• ACTION ITEM
Please copy out every line in the entries that includes the word "dependencies".

• • • • •

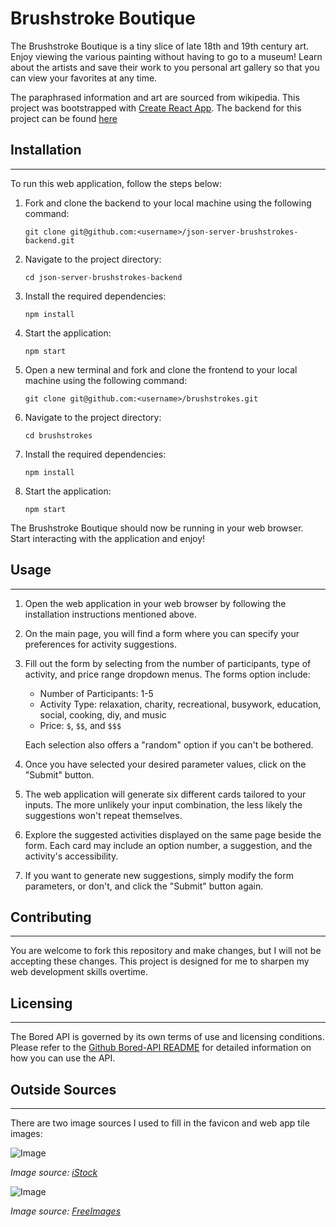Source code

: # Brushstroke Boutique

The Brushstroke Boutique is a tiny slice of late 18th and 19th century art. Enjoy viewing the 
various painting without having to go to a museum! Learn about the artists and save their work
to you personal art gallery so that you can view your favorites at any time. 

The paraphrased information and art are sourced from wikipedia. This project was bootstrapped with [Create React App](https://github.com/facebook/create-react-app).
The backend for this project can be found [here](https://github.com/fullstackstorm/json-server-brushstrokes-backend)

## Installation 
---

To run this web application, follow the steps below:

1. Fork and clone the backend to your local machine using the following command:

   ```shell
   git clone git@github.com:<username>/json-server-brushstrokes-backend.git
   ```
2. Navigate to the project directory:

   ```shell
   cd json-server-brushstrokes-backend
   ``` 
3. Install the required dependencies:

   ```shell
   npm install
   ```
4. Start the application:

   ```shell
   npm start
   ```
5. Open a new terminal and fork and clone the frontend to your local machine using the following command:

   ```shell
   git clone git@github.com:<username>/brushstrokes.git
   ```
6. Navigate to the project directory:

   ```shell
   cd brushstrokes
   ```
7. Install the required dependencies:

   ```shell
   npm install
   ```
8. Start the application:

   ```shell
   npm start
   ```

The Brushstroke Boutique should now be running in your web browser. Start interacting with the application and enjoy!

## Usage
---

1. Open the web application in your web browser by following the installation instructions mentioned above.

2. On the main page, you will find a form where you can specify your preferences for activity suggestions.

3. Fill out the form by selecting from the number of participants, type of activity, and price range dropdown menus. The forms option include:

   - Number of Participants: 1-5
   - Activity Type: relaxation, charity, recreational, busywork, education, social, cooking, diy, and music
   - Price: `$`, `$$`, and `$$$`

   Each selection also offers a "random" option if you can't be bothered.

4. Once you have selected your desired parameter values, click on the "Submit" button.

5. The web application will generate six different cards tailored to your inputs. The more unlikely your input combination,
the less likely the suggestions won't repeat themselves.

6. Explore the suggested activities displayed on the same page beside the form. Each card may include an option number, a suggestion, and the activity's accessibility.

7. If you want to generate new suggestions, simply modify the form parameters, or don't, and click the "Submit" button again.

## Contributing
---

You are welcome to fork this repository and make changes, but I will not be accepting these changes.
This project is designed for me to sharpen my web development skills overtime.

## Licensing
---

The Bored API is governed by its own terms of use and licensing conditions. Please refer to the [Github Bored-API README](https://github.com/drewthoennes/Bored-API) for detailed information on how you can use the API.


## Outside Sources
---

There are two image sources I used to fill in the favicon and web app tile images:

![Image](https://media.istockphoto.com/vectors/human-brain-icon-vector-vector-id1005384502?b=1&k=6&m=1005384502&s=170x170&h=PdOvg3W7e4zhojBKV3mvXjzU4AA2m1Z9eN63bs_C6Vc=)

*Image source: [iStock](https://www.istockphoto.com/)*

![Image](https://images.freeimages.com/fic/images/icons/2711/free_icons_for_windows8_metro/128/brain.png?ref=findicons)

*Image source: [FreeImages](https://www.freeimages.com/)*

• • • • •

• WRITTEN SOLUTION
3. Install the required dependencies:
7. Install the required dependencies:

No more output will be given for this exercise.